New Jersey’s Supreme Court has put an exclamation point to a message it has been sending since 2004, that police interrogators must not destroy notes of interviews with suspects. In State v. Dabas, decided July 30, the court reversed a murder conviction in a case in which a county investigator destroyed his handwritten notes after he prepared a written report of the defendant’s unrecorded portion of his interview. The destruction occurred in 2006, more than a full year after the defendant’s indictment, notwithstanding that the court in separate cases in 2004 and 2005 had expressly disapproved this note-destroying practice. (Even without those prior cases, discovery rules required that the notes be disclosed in the post-indictment discovery package.) Although reversal of a murder conviction is not a step to be taken lightly, we agree with the court’s action — as well as the additional remedy it imposed, namely, that at defendant’s retrial he is entitled to an adverse inference instruction to the jury.

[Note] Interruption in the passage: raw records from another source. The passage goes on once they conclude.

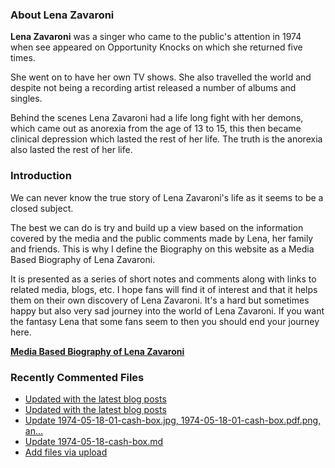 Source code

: ### About Lena Zavaroni

<p><strong>Lena Zavaroni</strong> was a singer who came to the public's attention in 1974 when see appeared on Opportunity Knocks on which she returned five times.</p>

<p>She went on to have her own TV shows. She also travelled the world and despite not being a recording artist released a number of albums and singles.</p>

<p>Behind the scenes Lena Zavaroni had a life long fight with her demons, which came out as anorexia from the age of 13 to 15, this then became clinical depression which lasted the rest of her life. The truth is the anorexia also lasted the rest of her life.</p>

### Introduction

<p>We can never know the true story of Lena Zavaroni's life as it seems to be a closed subject.</p>

<p>The best we can do is try and build up a view based on the information covered by the media and the public comments made by Lena, her family and friends. This is why I define the Biography on this website as a Media Based Biography of Lena Zavaroni.</p>

<p>It is presented as a series of short notes and comments along with links to related media, blogs, etc. I hope fans will find it of interest and that it helps them on their own discovery of Lena Zavaroni. It's a hard but sometimes happy but also very sad journey into the world of Lena Zavaroni. If you want the fantasy Lena that some fans seem to then you should end your journey here.</p>

<a href="https://fanzoflenazavaroni.github.io/biography/lena-zavaroni/"><strong>Media Based Biography of Lena Zavaroni</strong></a>

### Recently Commented Files

<!-- BLOG-POST-LIST:START -->
- [Updated with the latest blog posts](https://github.com/FanzOfLenaZavaroni/fanzoflenazavaroni.github.io/commit/9e6f4166426a11e7ee0b6900979607e16d813b91)
- [Updated with the latest blog posts](https://github.com/FanzOfLenaZavaroni/fanzoflenazavaroni.github.io/commit/2a68d872427e2e4e6fbaffcb2070fad743d4d2f2)
- [Update 1974-05-18-01-cash-box.jpg, 1974-05-18-01-cash-box.pdf.png, an…](https://github.com/FanzOfLenaZavaroni/fanzoflenazavaroni.github.io/commit/42f715fe8a26728a749bc296cb43329ebb725211)
- [Update 1974-05-18-cash-box.md](https://github.com/FanzOfLenaZavaroni/fanzoflenazavaroni.github.io/commit/71899c6136f86eb451744a251c8b364ae2ba6cbe)
- [Add files via upload](https://github.com/FanzOfLenaZavaroni/fanzoflenazavaroni.github.io/commit/fac359984e1623df9d26a3102bf4158a3657df3a)
<!-- BLOG-POST-LIST:END -->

In Dabas, the defendant was charged with murdering his wife in 2004. An investigator from the Middlesex County Prosecutor’s Office interviewed the defendant, taking handwritten notes of the two-hour, unrecorded conversation. The police then conducted a 15-minute conversation that was recorded on tape. Most of the questions asked of the defendant during the taped interview were leading in nature and had been formed on the basis of the investigator’s handwritten notes from the nontaped portion. In 2006, over a year after the indictment, the investigator prepared a written report of the interview and then destroyed his handwritten notes without providing them in discovery. According to the prosecutor’s office, this was done “in accordance with police practice at the time.” At trial, in 2007, the state convicted defendant in part on the testimony of the investigator who testified about the purported nontaped admissions of defendant.